I think that we are in danger of bringing partisan politics into the classroom when either we adopt a pro or anti-BNP stance with reference to the growth of the British National Party in certain areas ("Primaries in BNP strongholds advised on how to fight the right", June 26).
How should teachers deal with these issues? By upholding an impartial and academic approach, surely.
If the BNP has to be mentioned by name, we could ask the case for and the case against the party. Answers could come back against: that it is a racist party; or for: that it is a party about keeping Britain British.
We could then explore what it means to be racist and what it means to be British. Learning will be advanced and practical toleration acquired in view of the fact that "not all clocks will chime at the same hour", however hard we try.
Pupils will still have differences of viewpoint even after a debate. However, diversity of views will prevail in all probability, but areas of difference will be narrowed. Even a view that is wrong may have something to teach us and, in interacting with it, we will acquire better reasons for holding our own views. But political issues should not be discussed below secondary level.
I once tried this interactive method with A-level students at a girls' high school on a different issue.
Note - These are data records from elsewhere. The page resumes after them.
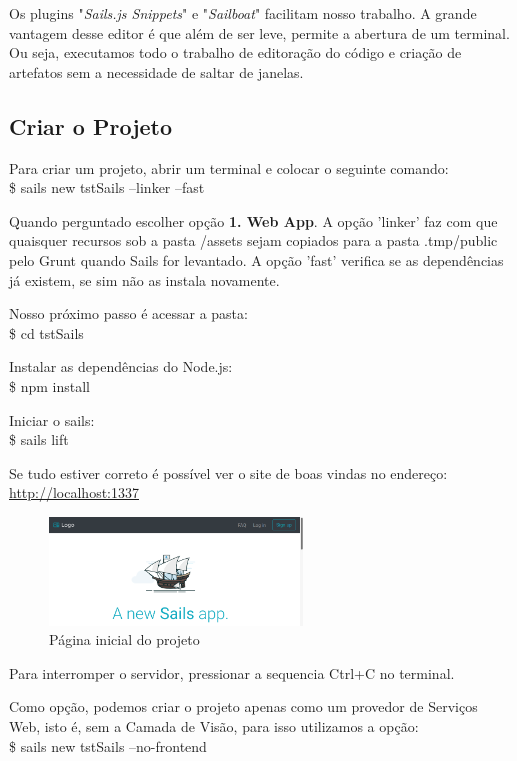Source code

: \documentclass[a4paper,11pt]{article}
\begin{document}
Os plugins "\textit{Sails.js Snippets}" e "\textit{Sailboat}" facilitam nosso trabalho. A grande vantagem desse editor é que além de ser leve, permite a abertura de um terminal. Ou seja, executamos todo o trabalho de editoração do código e criação de artefatos sem a necessidade de saltar de janelas.

\subsection{Criar o Projeto}
Para criar um projeto, abrir um terminal e colocar o seguinte comando: \\
{\ttfamily\$ sails new tstSails --linker --fast}

Quando perguntado escolher opção \textbf{1. Web App}. A opção 'linker' faz com que quaisquer recursos sob a pasta /assets sejam copiados para a pasta .tmp/public pelo Grunt quando Sails for levantado. A opção 'fast' verifica se as dependências já existem, se sim não as instala novamente. 

Nosso próximo passo é acessar a pasta: \\
{\ttfamily\$ cd tstSails}

Instalar as dependências do Node.js: \\
{\ttfamily\$ npm install}

Iniciar o sails: \\
{\ttfamily\$ sails lift}

Se tudo estiver correto é possível ver o site de boas vindas no endereço:
\url{http://localhost:1337}
\begin{figure}[H]
	\centering
	\includegraphics[width=0.6\textwidth]{imagens/paginaInicial.png}
	\caption{Página inicial do projeto}
\end{figure}

Para interromper o servidor, pressionar a sequencia {\ttfamily Ctrl+C} no terminal.

Como opção, podemos criar o projeto apenas como um provedor de Serviços Web, isto é, sem a Camada de Visão, para isso utilizamos a opção: \\
{\ttfamily\$ sails new tstSails --no-frontend}
\end{document}
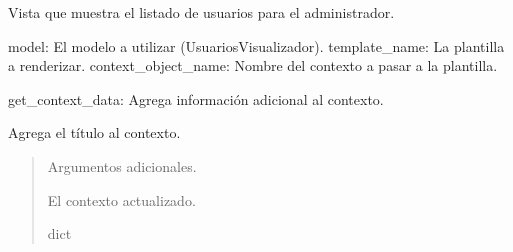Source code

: \documentclass[letterpaper,10pt,spanish]{sphinxmanual}
\begin{document}
\begin{fulllineitems}

\pysigstartsignatures
{}
\pysigstopsignatures
\sphinxAtStartPar
Vista que muestra el listado de usuarios para el administrador.
\begin{description}
\sphinxAtStartPar
model: El modelo a utilizar (UsuariosVisualizador).
template\_name: La plantilla a renderizar.
context\_object\_name: Nombre del contexto a pasar a la plantilla.

\sphinxAtStartPar
get\_context\_data: Agrega información adicional al contexto.

\end{description}


\begin{fulllineitems}

\pysigstartsignatures
{}
\pysigstopsignatures
\end{fulllineitems}



\begin{fulllineitems}

\pysigstartsignatures
{}
\pysigstopsignatures
\sphinxAtStartPar
Agrega el título al contexto.
\begin{quote}\begin{description}
\sphinxAtStartPar
{} \textendash{} Argumentos adicionales.

\sphinxAtStartPar
El contexto actualizado.

\sphinxAtStartPar
dict

\end{description}\end{quote}

\end{fulllineitems}




\end{fulllineitems}
\end{document}
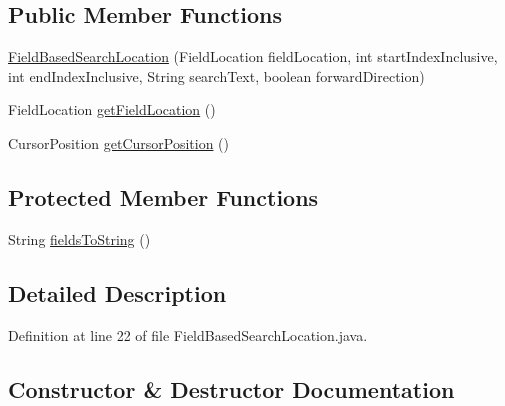 \subsection*{Public Member Functions}
\begin{DoxyCompactItemize}
\item 
\mbox{\hyperlink{classghidra_1_1app_1_1plugin_1_1core_1_1decompile_1_1actions_1_1_field_based_search_location_a48fbd3d45ace861bae56e24b5449ad4c}{Field\+Based\+Search\+Location}} (Field\+Location field\+Location, int start\+Index\+Inclusive, int end\+Index\+Inclusive, String search\+Text, boolean forward\+Direction)
\item 
Field\+Location \mbox{\hyperlink{classghidra_1_1app_1_1plugin_1_1core_1_1decompile_1_1actions_1_1_field_based_search_location_ab401f7bac300aefb1cf7ded0805dbd66}{get\+Field\+Location}} ()
\item 
Cursor\+Position \mbox{\hyperlink{classghidra_1_1app_1_1plugin_1_1core_1_1decompile_1_1actions_1_1_field_based_search_location_add5cc4ea3863749f3eb95341cb2ff4a4}{get\+Cursor\+Position}} ()
\end{DoxyCompactItemize}
\subsection*{Protected Member Functions}
\begin{DoxyCompactItemize}
\item 
String \mbox{\hyperlink{classghidra_1_1app_1_1plugin_1_1core_1_1decompile_1_1actions_1_1_field_based_search_location_a526c8c61e62abae015cbd17d637d17f4}{fields\+To\+String}} ()
\end{DoxyCompactItemize}


\subsection{Detailed Description}


Definition at line 22 of file Field\+Based\+Search\+Location.\+java.



\subsection{Constructor \& Destructor Documentation}
\mbox{\label{classghidra_1_1app_1_1plugin_1_1core_1_1decompile_1_1actions_1_1_field_based_search_location_a48fbd3d45ace861bae56e24b5449ad4c}} 
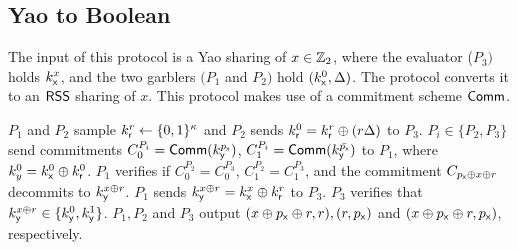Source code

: \subsection{Yao to Boolean}
\begin{algorithm}[H]
\renewcommand{\thealgorithm}{}
\caption{$[x]^\Yao \rightarrow [x]^\Boolean$}
\label{protocol1}
The input of this protocol is a Yao sharing of $x \in \mathbb{Z}_2$, where the evaluator ($P_3)$ holds $k_{\mathsf{x}}^x$, and the two garblers $(P_1$ and $P_2)$ hold $(k_{\mathsf{x}}^0, \Delta)$. The protocol converts it to an $\mathsf{RSS}$ sharing of $x$. This protocol makes use of a commitment scheme $\mathsf{Comm}$.
\smallskip
\begin{algorithmic}[1]
\STATE $P_1$ and $P_2$ sample $k^r_{\mathsf{r}} \leftarrow \{0, 1\}^{\kappa}$ and $P_2$ sends $k^0_{\mathsf{r}} = k^r_{\mathsf{r}} \oplus (r \Delta)$ to $P_3$.
\STATE $P_i \in \{P_2, P_3\}$ send commitments $C_0^{P_i} = \mathsf{Comm}(k_{\mathsf{y}}^{p_{\mathsf{x}}})$, $C_1^{P_i} = \mathsf{Comm}(k_{\mathsf{y}}^{\bar{p_{\mathsf{x}}}})$ to $P_1$, where $k_y^0 = k_{\mathsf{x}}^0 \oplus k_{\mathsf{r}}^0$. 
\STATE $P_1$ verifies if $C_0^{P_2} = C_0^{P_3}$, $C_1^{P_2} = C_1^{P_3}$, and the commitment $C_{p_{\mathsf{x}} \oplus x \oplus r}$ decommits to $k_{\mathsf{y}}^{x \oplus r}$. $P_1$ sends $k_{\mathsf{y}}^{x \oplus r} = k_{\mathsf{x}}^x \oplus k_{\mathsf{r}}^r$ to $P_3$.
\STATE $P_3$ verifies that $k_{\mathsf{y}}^{x \oplus r} \in \{k_{\mathsf{y}}^0, k_{\mathsf{y}}^1\}$.
\STATE $P_1, P_2$ and $P_3$ output $(x \oplus p_{\mathsf{x}} \oplus r, r), (r, p_{\mathsf{x}})$ and $(x \oplus p_{\mathsf{x}} \oplus r, p_{\mathsf{x}})$, respectively.

\end{algorithmic}
\end{algorithm}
The question was: "Should men and women be treated the same?" Some of the girls said yes and some said no. I gave time for each side to state its case.
Eventually, we all moved to the position where we said that men and women should be treated the same where they are the same and that they should be treated differently where they are different.
That was an interesting and unsuspected outcome. This method and process, commended by J S Mill in his essay "On Liberty", cannot be faulted as a way to teach and to learn in a liberal learning environment. By that method, I (we all) learnt something.
Reverend RMB West, Supply teacher, Holbeach, Lincolnshire.